▸ **What needs to be done**
The required result is every line of the records that includes "inclusion".

[Stored dataset items]

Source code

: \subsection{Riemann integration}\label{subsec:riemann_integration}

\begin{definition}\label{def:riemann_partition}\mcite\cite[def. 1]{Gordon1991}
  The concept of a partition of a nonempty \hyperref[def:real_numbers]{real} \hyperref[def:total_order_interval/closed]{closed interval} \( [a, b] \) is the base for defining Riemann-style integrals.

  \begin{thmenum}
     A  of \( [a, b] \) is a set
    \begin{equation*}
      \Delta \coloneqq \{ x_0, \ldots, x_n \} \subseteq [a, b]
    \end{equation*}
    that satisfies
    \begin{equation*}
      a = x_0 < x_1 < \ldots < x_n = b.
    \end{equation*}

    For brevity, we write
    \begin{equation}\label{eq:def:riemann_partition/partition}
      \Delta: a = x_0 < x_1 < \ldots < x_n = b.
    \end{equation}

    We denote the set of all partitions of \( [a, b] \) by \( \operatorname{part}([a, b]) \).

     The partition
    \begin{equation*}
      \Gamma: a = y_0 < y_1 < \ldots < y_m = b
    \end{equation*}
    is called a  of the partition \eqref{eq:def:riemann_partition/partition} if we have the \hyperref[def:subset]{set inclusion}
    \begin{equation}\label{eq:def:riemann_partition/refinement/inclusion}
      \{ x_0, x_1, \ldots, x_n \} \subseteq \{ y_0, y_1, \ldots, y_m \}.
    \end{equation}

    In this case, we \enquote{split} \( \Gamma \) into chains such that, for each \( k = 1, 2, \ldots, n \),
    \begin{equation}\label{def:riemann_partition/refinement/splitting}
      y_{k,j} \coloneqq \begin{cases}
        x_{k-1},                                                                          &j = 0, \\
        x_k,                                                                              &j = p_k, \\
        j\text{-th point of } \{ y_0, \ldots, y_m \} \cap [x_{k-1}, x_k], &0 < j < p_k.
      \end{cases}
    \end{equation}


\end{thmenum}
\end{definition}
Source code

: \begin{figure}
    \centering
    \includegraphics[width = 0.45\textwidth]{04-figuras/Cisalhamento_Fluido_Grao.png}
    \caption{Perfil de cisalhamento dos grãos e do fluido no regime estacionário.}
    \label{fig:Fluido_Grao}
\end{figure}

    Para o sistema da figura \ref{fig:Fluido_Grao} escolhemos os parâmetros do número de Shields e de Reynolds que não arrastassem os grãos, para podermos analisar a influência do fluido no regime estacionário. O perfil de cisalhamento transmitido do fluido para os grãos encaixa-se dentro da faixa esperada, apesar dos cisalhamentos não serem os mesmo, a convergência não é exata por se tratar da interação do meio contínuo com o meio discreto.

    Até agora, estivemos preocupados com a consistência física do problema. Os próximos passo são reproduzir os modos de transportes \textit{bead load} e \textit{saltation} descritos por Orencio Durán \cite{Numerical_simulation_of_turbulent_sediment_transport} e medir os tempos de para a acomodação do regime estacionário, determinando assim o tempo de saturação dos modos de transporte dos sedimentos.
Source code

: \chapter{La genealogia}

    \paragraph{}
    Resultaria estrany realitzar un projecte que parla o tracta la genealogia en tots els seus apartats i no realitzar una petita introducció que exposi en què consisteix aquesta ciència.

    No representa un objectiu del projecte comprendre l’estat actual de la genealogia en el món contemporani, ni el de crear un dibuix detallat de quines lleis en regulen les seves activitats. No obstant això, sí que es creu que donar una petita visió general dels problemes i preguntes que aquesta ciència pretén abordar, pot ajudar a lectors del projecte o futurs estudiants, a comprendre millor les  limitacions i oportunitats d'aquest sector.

▸ **Solution for this problem**
    is called a  of the partition \eqref{eq:def:riemann_partition/partition} if we have the \hyperref[def:subset]{set inclusion}
    \begin{equation}\label{eq:def:riemann_partition/refinement/inclusion}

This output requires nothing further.